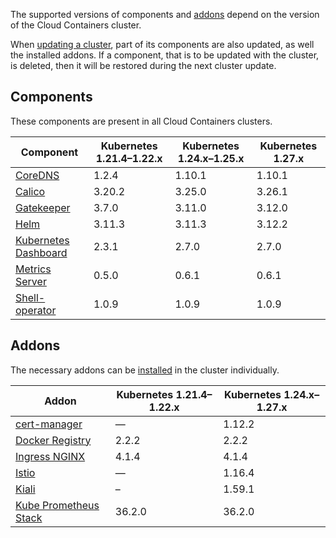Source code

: The supported versions of components and [addons](../../addons-and-settings/addons) depend on the version of the Cloud Containers cluster.

When [updating a cluster](../../../operations/update), part of its components are also updated, as well the installed addons. If a component, that is to be updated with the cluster, is deleted, then it will be restored during the next cluster update.

## Components

These components are present in all Cloud Containers clusters.

<!-- prettier-ignore -->
| Component                                                           | Kubernetes 1.21.4–1.22.x  | Kubernetes 1.24.x–1.25.x  | Kubernetes 1.27.x |
| ------------------------------------------------------------------- | ------------------------- | ------------------------- | ----------------- |
| [CoreDNS](https://github.com/coredns/coredns)                         | 1.2.4     | 1.10.1    | 1.10.1 |
| [Calico](https://github.com/projectcalico/calico)                     | 3.20.2    | 3.25.0    | 3.26.1 |
| [Gatekeeper](https://github.com/open-policy-agent/gatekeeper)         | 3.7.0     | 3.11.0    | 3.12.0 |
| [Helm](https://github.com/helm/helm)                                  | 3.11.3    | 3.11.3    | 3.12.2 |
| [Kubernetes Dashboard](https://github.com/kubernetes/dashboard)       | 2.3.1     | 2.7.0     | 2.7.0  |
| [Metrics Server](https://github.com/kubernetes-sigs/metrics-server)   | 0.5.0     | 0.6.1     | 0.6.1  |
| [Shell-operator](https://github.com/flant/shell-operator)             | 1.0.9     | 1.0.9     | 1.0.9  |

## Addons

The necessary addons can be [installed](../../../operations/addons/manage-addons#installing_the_addon) in the cluster individually.

<!-- prettier-ignore -->
| Addon                                                                             | Kubernetes 1.21.4–1.22.x  | Kubernetes 1.24.x–1.27.x  |
| --------------------------------------------------------------------------------- | ------------------------- | ------------------------- |
| [cert-manager](https://github.com/cert-manager/cert-manager)                      | —         | 1.12.2    |
| [Docker Registry](https://github.com/twuni/docker-registry.helm)                  | 2.2.2     | 2.2.2     |
| [Ingress NGINX](https://github.com/kubernetes/ingress-nginx)                      | 4.1.4     | 4.1.4     |
| [Istio](https://github.com/istio/istio)                                           | —         | 1.16.4    |
| [Kiali](https://github.com/kiali/kiali)                                           | –         | 1.59.1    |
| [Kube Prometheus Stack](https://github.com/prometheus-operator/kube-prometheus)   | 36.2.0    | 36.2.0    |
_ _ _ _ _ _ _
• **Exercise details**
Reproduce each line from the records that contains the word "Cloud".

• **Task output**
: The supported versions of components and [addons](../../addons-and-settings/addons) depend on the version of the Cloud Containers cluster.
These components are present in all Cloud Containers clusters.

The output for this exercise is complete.